Dans son livre publié chez Peeters-Vrin et intitulé « Franz Kafka, aspects d’une poétique du regard » (1) Jacqueline Sudaka-Benazéraf écrit : « L’œuvre de Kafka se situe dans la continuité du “passant” baudelairien anticipant le “flâneur” de Walter Benjamin. Elle évolue à partir de 1916 vers le personnage du “Juif errant” (“Le chasseur Gracchus”) livré à l’incompréhension des hommes. Le théâtre d’Oklahoma de “L’Amérique” éclaire d’une lumière nouvelle le statut de l’artiste. L’impersonnalité du narrateur et le coefficient d’étrangeté qui fait du personnage un intrus cèdent la place à l’activité du regard. Son “jeu” dans “La Métamorphose” ouvre un espace de mouvement qui a moins pour fonction de signifier une histoire que de l’instaurer par les moyens de l’expression mimique. Les cahiers des années 1916-1922 révèlent le processus de “fabrication” de ses écrits, désormais fragmentaires, hésitant entre linéarité, montage, collage. Le rêve impose les lois de son fonctionnement à de courts récits, les libérant de la narrativité. L’écrivain se définit comme un “bâtisseur” (“La Muraille de Chine”) qui dans la besogne quotidienne de l’inscription scripturaire s’interroge sur l’écriture autant que sur sa raison d’être et ses limites. Les lettres-signes sont les matériaux qui construisent des puzzles de textes, déplacent les frontières de la littérature, définissent une nouvelle “cartographie” de l’écriture. »

La thèse de doctorat de Jacqueline Sudaka-Bénazéraf se décompose ainsi : Introduction. Chapitre premier : Deux plaidoyers pour une réhabilitation. Chapitre II : Entre signe et dessin. Chapitre III : Scènes de vie. Chapitre IV : La condition de l’artiste. Chapitre V : Dessins satiriques : jeux d’esprit sans parole. Chapitre VI : En regard des récits. Chapitre VII : Dessins allégoriques de la condition de l’écrivain. Chapitre VIII : L’amateur d’art. Chapitre IX : Le spectateur de cinématographe. Chapitre X : Le passant. Conclusion. Bibliographie.

Dans l’introduction à sa thèse, l’auteure commence par nous mettre en garde afin que nous évitions deux écueils (qui sont aussi des fosses) si nous voulons nous rapprocher de Franz Kafka. Il nous faut éviter avec une même détermination : l’interprétation psychanalytique et l’interprétation théologique.
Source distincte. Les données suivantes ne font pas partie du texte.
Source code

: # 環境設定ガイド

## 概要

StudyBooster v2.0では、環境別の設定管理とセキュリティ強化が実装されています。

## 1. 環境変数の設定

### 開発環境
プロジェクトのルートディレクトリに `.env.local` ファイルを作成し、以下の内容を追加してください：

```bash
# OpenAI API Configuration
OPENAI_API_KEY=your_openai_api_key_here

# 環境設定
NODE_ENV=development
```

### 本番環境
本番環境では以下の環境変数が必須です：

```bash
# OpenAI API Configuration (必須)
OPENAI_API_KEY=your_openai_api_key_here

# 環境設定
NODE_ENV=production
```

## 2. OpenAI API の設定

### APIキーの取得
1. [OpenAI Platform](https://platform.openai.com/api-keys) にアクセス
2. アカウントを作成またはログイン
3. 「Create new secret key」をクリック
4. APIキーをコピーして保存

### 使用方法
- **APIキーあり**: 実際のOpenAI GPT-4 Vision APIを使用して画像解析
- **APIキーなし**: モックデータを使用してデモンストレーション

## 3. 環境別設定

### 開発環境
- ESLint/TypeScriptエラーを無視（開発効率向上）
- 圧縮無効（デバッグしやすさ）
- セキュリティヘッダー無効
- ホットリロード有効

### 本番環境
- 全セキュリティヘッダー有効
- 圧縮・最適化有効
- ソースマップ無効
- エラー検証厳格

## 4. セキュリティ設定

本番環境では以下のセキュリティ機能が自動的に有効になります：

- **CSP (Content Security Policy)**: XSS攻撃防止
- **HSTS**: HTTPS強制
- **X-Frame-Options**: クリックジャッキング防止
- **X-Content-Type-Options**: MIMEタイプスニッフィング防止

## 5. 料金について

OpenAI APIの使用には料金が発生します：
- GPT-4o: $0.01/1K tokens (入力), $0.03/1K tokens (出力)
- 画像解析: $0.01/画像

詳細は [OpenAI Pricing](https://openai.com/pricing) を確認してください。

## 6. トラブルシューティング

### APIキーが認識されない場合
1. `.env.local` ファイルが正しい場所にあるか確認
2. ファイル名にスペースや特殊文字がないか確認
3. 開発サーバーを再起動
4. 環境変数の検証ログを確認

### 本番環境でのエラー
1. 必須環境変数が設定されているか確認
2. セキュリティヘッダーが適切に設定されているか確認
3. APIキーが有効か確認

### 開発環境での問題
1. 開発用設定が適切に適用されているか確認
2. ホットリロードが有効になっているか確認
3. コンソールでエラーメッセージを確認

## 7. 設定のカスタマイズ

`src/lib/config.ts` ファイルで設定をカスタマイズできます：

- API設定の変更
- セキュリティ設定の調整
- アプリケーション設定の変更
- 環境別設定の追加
Il me semble à ce propos, et toujours concernant Franz Kafka, que la littérature qui donne dans l’interprétation psychanalytique est autrement plus volumineuse que l’autre – à vérifier toutefois, car cette dernière est également fort bavarde.

Franz Kafka le visuel. J’ai très jeune éprouvé cet aspect (central) de Franz Kafka qui provoque en moi comme des hallucinations auxquelles se mêle ce bien-être qu’on peut éprouver en s’arrêtant sur une harmonie de tonalités, comme un vieux rose et un gris délavé dans un palais de Venise. Il y a quelques années, j’ai répertorié méthodiquement dans son « Journal » tous les passages éminemment visuels, passages qui se multiplient dans les « Notes de voyage », à Paris notamment. Le « Journal » contient des remarques relatives au son, peu nombreuses mais elles aussi hallucinées. A ce propos, et d’après certains témoignages, Franz Kafka écoutait rarement de la musique.
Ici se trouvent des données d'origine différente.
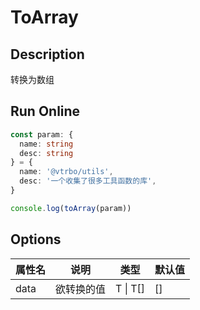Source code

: # ToArray

## Description
转换为数组

## Run Online

<RunCode :dependency="`
function toArray<T>(data?: T | T[]): T[] {
  data = data || []
  return Array.isArray(data) ? data : [data]
}`">

```ts
const param: {
  name: string
  desc: string
} = {
  name: '@vtrbo/utils',
  desc: '一个收集了很多工具函数的库',
}

console.log(toArray(param))
```

</RunCode>

## Options

<div class="utils-table">

| 属性名 | 说明 | 类型 | 默认值 |
| --- | --- | --- | --- |
| data | 欲转换的值 | T \| T[] | [] |

</div>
Jacqueline Sudaka-Bénazéraf m’a confié que ce sont les « Conversations avec Kafka » de Gustav Janouch qui ont avivé son intérêt pour Franz Kafka le visuel. A ce propos, presque personne n’a vraiment étudié Franz Kafka le dessinateur ; et ceux qui l’ont fait ne se sont guère attardés, en partie probablement par manque de documents.
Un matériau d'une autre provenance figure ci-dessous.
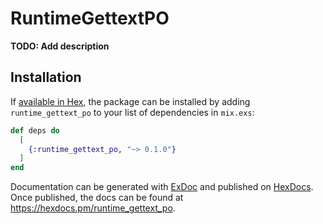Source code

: # RuntimeGettextPO

**TODO: Add description**

## Installation

If [available in Hex](https://hex.pm/docs/publish), the package can be installed
by adding `runtime_gettext_po` to your list of dependencies in `mix.exs`:

```elixir
def deps do
  [
    {:runtime_gettext_po, "~> 0.1.0"}
  ]
end
```

Documentation can be generated with [ExDoc](https://github.com/elixir-lang/ex_doc)
and published on [HexDocs](https://hexdocs.pm). Once published, the docs can
be found at <https://hexdocs.pm/runtime_gettext_po>.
Les quelques dessins de Franz Kafka que j’ai pu voir reproduits sont pourtant stupéfiants, au point que je ne sais plus si c’est le dessin qui prolonge l’écriture ou l’écriture qui prolonge le dessin. Autre particularité, l’écriture de Franz Kafka est d’une singulière beauté, et d’abord l’écriture au sens strict, soit le graphisme de ses lettres, de ses syllabes, de ses mots, de ses lignes, de ses mises en pages. En observant son écriture j’éprouve un plaisir proche de celui que j’éprouve devant des colonnes d’idéogrammes (que je suis par ailleurs bien incapable de déchiffrer) ou des silhouettes de passants relevées par Albert Marquet. Franz Kafka avait à coup sûr un plaisir bien physique à écrire, soit à tracer des signes de la pointe d’un stylo à plume (mais au fait, avec quoi écrivait-il ?) sur du papier. J’ai été stupéfié par la similitude d’ambiance entre le roman du Tchèque Jiří Fried, « Hobby », un chef-d’œuvre peu connu, et l’univers kafkaïen au point que je n’aurais été nullement surpris si son auteur avait été l’auteur de « La Métamorphose ».

Gustav Janouch rapporte dans ses « Conversations avec Kafka » que son ami avait insisté sur l’importance du visuel chez lui. Jacqueline Sudaka-Bénazéraf a donc centré ses recherches sur cet aspect de Franz Kafka, alertée en quelque sorte par Gustav Janouch. Max Brod écrit dans sa biographie de Franz Kafka (publiée en 1937, « Franz Kafka, eine Biographie », traduite en français en 1945 sous le titre « Franz Kafka, souvenirs et documents ») : « Personne n’a jugé utile jusqu’à nos jours de se pencher sur le double talent de Kafka, d’étudier les parallèles qui existent entre sa vision de narrateur et celle de dessinateur. C’est un fait curieux car il est impossible d’ignorer ce parallélisme ».

Dans la préface à sa thèse, Jacqueline Sudaka-Bénazéraf écrit : « Au moment d’aborder à notre tour l’activité visuelle et graphique de Franz Kafka, nous ne trouvons, en regard du nombre considérable d’études sur son œuvre, que l’ouvrage de Wolfgang Rothe, « Kafka in der Kunst » (1969), qui évoque l’intérêt de Franz Kafka pour les arts et fait une analyse thématique de quatre de ses dessins sans en tirer de conséquences sur son œuvre littéraire. » Hormis quelques allusions, personne en effet ne semble s’être intéressé à cet aspect central de l’univers de Franz Kafka, un aspect qui, en toute modestie, m’a d’emblée sauté aux yeux si vous me permettez l’expression.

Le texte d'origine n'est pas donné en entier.